### How to complete this task
Retype every line of the data below, starting with the first and ending with the line that contains "نظام DIY هو", but leave out the pictures.

START Input data

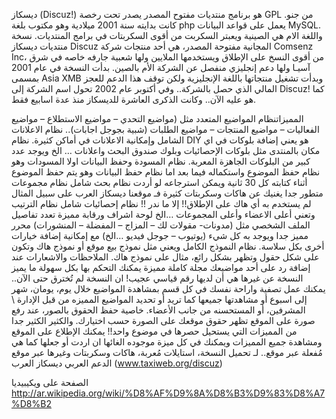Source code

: ديسكاز (Discuz!) هو برنامج منتديات مفتوح المصدر يصدر تحت رخصة GPL من جنو. كانت بدايته سنة 2001 ميلادية وهو مكتوب بلغة php يعمل على قواعد البيانات MySQL. واللغة الام هي الصينية ويعبتر السكربت من أقوى السكربتات في برامج المنتديات.
نسخة منتديات ديسكاز Discuz المجانية مفتوحة المصدر، هي أحد منتجات شركة Comsenz Inc، من أقوى النسخ على الإطلاق ويستخدمها الملايين ولها شعبية جارفه خاصه في شرق آسيـا ولها دعم إنجليزي منفصل عن الشركة الأم بالصين.
بدأت النسخة في عام 2001 بمسمى Asia XMB وبدأت تشغيل منتجاتها باللغة الإنجليزية ولكن توقف هذا الدعم للعجز المالي الذي حصل بالشركة.. وفي أكتوبر عام 2002 تحول اسم الشركة إلى Discuz! كما هو عليه الآن.. وكانت الذكرى العاشرة للديسكاز منذ عدة اسابيع فقط.

المميزاتنظام المواضيع المتعدد مثل (مواضيع التحدي – مواضيع الاستطلاع – مواضيع الفعاليات – مواضيع المنتجات – مواضيع الطلبات (شبية بجوجل اجابات)..
نظام الاعلانات الشامل وإمكانية الاعلانات في أماكن كثيرة.
نظام DIY هو يعني إضافة بلوكات في اي مكان بالمنتدى مثل بلوكات الإحصائيات وبلوك صندوق البحث واعلانات … الخ ويوجد عدد كبير من البلوكات الجاهزة المعربة.
نظام المسودة وحفظ البيانات اولا المسودات وهو نظام حفظ الموضوع واستكماله فيما بعد اما نظام حفظ البيانات وهو يتم حفظ الموضوع أثناء كتابته كل 30 ثانية ويمكن استرجاعه لو أردت
نظام بحث شامل
نظام مجموعات متطور جدا يغنيك عن هاكات وسكربتات كثيرة فـ موقعنا ديسكاز العرب على سبيل المثال لم يستخدم به أي هاك على
الإطلاق!! إلا ما ندر !!
نظام إحصائيات شامل
نظام الترتيب وتعني أعلى الاعضاء وأعلى المجموعات …الخ
لوحة اشراف ورقابة مميزة
تعدد تفاصيل الملف الشخصي مثل (مدونات- مقولات لك – المزاج – المفضلة – المنشورات) محرر مميز جدا ويوجد به كل شيء (يوتيوب – جوجل فيديو …الخ) مع إمكانية إضافة خيارات أخرى بكل سلاسة.
نظام النموذج الكامل ويعني مثل نموذج بيع موقع أو نموذج هاك وتكون على شكل حقول وتظهر بشكل رائع، مثال على نموذج هاك.
الملاحظات والاشعارات عند إضافة رد على أحد مواضيعك مجلة كاملة مميزة يمكنك التحكم بها بكل سهولة ما يميز النسخة عن غيرها هي أن لديها رقم قياسي عجيب! ان النسخة لم تُخترق حتى الآن.. يمكنك عمل تصفية واراحة نفسك في كل قسم بمشاهدة المواضيع خلال يوم، يومان، شهر إلى اسبوع أو مشاهدتها جميعها كما تريد أو تحديد المواضيع المميزه من قبل الإدارة \ المشرفين، أو المستحسنه من جانب الأعضاء. خاصية حفظ الحقوق بالصور، عند رفع صورة على الموقع تظهر حقوق موقعك على الصورة حسب اختيارك.
والكثير الكثير جدا من المميزات التي يستحيل حصرها في موضوع واحد!! يمكنك الإطلاع على الموقع ومشاهدة جميع المميزات ويمكنك في كل ميزة موجوده الغائها ان اردت أو جعلها كما هي مُفعلة عبر موقع..
لـ تحميل النسخة، استايلات مُعربة، هاكات وسكربتات وغيرها عبر موقع الدعم العربي ديسكاز العرب (www.taxiweb.org/discuz)

الصفحة على ويكيبيديا
http://ar.wikipedia.org/wiki/%D8%AF%D9%8A%D8%B3%D9%83%D8%A7%D8%B2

END Input data

### Expected answer
Source code

: ديسكاز (Discuz!) هو برنامج منتديات مفتوح المصدر يصدر تحت رخصة GPL من جنو. كانت بدايته سنة 2001 ميلادية وهو مكتوب بلغة php يعمل على قواعد البيانات MySQL. واللغة الام هي الصينية ويعبتر السكربت من أقوى السكربتات في برامج المنتديات.
نسخة منتديات ديسكاز Discuz المجانية مفتوحة المصدر، هي أحد منتجات شركة Comsenz Inc، من أقوى النسخ على الإطلاق ويستخدمها الملايين ولها شعبية جارفه خاصه في شرق آسيـا ولها دعم إنجليزي منفصل عن الشركة الأم بالصين.
بدأت النسخة في عام 2001 بمسمى Asia XMB وبدأت تشغيل منتجاتها باللغة الإنجليزية ولكن توقف هذا الدعم للعجز المالي الذي حصل بالشركة.. وفي أكتوبر عام 2002 تحول اسم الشركة إلى Discuz! كما هو عليه الآن.. وكانت الذكرى العاشرة للديسكاز منذ عدة اسابيع فقط.

المميزاتنظام المواضيع المتعدد مثل (مواضيع التحدي – مواضيع الاستطلاع – مواضيع الفعاليات – مواضيع المنتجات – مواضيع الطلبات (شبية بجوجل اجابات)..
نظام الاعلانات الشامل وإمكانية الاعلانات في أماكن كثيرة.
نظام DIY هو يعني إضافة بلوكات في اي مكان بالمنتدى مثل بلوكات الإحصائيات وبلوك صندوق البحث واعلانات … الخ ويوجد عدد كبير من البلوكات الجاهزة المعربة.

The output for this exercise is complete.